• **WORK REQUIRED**
Which lines of the listing below contain the word "Canyon"? Return them.

• **MATERIAL SHOWN**
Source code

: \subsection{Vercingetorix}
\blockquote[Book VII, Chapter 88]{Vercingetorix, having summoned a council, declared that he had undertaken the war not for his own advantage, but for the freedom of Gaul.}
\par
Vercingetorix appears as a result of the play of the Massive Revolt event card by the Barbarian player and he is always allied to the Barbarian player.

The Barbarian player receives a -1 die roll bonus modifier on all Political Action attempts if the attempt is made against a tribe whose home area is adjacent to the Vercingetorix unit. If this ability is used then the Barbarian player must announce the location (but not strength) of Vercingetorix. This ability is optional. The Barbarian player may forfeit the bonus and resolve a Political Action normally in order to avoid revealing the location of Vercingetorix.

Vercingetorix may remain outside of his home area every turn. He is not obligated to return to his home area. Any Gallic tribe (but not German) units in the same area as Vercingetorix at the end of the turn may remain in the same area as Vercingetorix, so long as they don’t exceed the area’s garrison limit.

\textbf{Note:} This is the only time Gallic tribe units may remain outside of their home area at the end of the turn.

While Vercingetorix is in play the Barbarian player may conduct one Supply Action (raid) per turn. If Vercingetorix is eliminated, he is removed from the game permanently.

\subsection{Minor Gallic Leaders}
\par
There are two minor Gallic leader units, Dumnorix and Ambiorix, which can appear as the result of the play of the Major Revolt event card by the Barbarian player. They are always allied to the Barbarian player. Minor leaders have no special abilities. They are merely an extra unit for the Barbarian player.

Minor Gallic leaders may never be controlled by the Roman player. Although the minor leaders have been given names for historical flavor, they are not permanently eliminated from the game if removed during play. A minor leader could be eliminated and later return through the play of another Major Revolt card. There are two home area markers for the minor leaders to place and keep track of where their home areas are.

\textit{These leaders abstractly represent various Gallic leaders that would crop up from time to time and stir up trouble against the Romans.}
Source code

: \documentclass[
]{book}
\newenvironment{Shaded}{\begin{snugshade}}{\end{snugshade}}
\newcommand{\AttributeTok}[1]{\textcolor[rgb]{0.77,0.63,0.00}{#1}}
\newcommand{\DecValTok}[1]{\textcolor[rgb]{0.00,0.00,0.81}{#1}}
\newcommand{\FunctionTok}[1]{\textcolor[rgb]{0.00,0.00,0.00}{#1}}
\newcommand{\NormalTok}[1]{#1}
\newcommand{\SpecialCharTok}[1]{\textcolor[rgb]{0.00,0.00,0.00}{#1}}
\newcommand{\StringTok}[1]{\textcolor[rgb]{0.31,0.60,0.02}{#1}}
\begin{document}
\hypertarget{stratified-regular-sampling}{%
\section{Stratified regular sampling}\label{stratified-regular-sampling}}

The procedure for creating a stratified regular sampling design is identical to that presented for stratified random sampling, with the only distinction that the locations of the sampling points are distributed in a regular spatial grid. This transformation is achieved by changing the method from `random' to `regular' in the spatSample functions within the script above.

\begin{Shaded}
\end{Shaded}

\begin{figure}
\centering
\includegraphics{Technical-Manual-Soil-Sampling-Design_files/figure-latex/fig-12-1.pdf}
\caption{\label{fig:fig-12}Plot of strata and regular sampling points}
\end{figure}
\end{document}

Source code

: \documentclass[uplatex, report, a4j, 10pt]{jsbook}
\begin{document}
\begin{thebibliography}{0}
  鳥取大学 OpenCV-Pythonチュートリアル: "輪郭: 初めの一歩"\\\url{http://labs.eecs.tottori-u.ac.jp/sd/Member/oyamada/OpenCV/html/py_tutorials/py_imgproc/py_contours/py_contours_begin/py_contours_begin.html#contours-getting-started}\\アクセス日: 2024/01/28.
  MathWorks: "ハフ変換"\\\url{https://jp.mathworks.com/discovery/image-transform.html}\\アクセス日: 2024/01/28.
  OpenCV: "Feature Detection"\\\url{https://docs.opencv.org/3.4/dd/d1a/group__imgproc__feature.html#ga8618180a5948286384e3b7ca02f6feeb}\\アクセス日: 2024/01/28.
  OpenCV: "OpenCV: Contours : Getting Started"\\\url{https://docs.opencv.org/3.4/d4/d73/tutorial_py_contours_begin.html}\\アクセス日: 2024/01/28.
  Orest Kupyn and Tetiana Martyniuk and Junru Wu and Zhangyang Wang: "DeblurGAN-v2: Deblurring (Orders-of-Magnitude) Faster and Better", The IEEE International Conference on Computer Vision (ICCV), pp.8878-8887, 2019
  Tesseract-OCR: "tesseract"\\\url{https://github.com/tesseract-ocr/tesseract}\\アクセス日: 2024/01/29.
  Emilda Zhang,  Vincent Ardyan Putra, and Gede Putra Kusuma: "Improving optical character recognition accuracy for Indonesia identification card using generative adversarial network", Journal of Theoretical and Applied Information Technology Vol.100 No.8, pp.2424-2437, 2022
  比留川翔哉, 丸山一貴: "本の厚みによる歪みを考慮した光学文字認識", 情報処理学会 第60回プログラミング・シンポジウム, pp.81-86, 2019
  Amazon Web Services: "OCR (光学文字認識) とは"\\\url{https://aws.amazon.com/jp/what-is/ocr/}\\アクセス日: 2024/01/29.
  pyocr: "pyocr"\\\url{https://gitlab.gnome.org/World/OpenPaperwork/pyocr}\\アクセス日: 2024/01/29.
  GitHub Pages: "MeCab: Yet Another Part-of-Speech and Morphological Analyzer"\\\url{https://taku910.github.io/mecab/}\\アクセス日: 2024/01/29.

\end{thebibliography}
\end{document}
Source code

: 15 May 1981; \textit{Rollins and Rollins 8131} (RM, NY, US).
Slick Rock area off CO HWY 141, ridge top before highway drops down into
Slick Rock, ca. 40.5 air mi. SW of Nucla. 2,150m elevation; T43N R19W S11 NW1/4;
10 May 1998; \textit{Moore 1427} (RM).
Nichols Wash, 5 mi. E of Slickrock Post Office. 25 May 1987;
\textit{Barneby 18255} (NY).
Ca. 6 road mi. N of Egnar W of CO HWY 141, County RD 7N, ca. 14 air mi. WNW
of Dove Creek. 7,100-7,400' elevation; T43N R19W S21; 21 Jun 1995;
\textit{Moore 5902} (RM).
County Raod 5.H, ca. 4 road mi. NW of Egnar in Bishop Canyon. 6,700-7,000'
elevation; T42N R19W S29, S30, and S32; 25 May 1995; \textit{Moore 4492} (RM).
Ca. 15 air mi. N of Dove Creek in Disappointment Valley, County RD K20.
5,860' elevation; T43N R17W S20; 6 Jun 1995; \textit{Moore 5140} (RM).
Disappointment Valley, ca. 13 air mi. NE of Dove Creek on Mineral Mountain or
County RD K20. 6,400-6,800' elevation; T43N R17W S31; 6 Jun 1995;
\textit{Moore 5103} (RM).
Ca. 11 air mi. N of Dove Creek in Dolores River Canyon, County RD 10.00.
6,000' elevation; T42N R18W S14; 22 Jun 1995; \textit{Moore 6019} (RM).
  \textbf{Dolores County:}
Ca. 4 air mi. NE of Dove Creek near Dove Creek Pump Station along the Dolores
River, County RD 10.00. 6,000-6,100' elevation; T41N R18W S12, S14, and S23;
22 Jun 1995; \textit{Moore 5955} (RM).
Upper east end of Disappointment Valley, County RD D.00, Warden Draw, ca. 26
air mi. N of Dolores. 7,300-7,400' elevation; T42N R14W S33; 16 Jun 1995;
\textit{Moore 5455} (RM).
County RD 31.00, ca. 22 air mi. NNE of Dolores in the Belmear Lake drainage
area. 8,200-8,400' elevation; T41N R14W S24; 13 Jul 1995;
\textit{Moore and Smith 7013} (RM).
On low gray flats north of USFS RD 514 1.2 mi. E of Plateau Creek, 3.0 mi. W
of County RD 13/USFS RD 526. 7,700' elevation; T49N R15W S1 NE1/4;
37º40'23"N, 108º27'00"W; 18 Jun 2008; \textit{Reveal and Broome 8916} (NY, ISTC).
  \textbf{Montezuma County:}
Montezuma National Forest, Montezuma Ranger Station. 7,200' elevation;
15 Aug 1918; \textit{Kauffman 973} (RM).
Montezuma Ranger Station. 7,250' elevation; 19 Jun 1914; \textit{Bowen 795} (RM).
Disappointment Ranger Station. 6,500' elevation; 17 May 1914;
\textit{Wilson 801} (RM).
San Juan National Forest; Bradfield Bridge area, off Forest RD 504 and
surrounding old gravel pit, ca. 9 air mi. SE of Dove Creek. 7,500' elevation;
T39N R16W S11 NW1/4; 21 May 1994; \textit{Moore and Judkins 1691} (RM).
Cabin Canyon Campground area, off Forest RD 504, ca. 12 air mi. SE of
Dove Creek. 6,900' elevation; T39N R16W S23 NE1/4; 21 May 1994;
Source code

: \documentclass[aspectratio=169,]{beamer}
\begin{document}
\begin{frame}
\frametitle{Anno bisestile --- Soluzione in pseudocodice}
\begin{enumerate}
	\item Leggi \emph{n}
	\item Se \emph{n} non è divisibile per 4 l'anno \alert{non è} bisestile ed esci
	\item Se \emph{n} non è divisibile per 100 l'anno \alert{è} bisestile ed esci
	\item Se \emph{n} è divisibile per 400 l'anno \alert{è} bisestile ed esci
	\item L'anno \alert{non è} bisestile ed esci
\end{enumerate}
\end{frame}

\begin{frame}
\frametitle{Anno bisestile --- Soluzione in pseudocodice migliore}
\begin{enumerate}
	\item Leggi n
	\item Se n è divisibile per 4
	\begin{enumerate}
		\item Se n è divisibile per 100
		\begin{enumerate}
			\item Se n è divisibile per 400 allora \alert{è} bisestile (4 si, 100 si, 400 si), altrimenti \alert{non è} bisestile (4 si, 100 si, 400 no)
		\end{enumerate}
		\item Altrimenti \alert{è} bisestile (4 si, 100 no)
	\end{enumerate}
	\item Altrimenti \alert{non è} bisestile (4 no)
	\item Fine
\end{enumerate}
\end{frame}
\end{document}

• **OUTPUT**
County Raod 5.H, ca. 4 road mi. NW of Egnar in Bishop Canyon. 6,700-7,000'
Ca. 11 air mi. N of Dove Creek in Dolores River Canyon, County RD 10.00.
Cabin Canyon Campground area, off Forest RD 504, ca. 12 air mi. SE of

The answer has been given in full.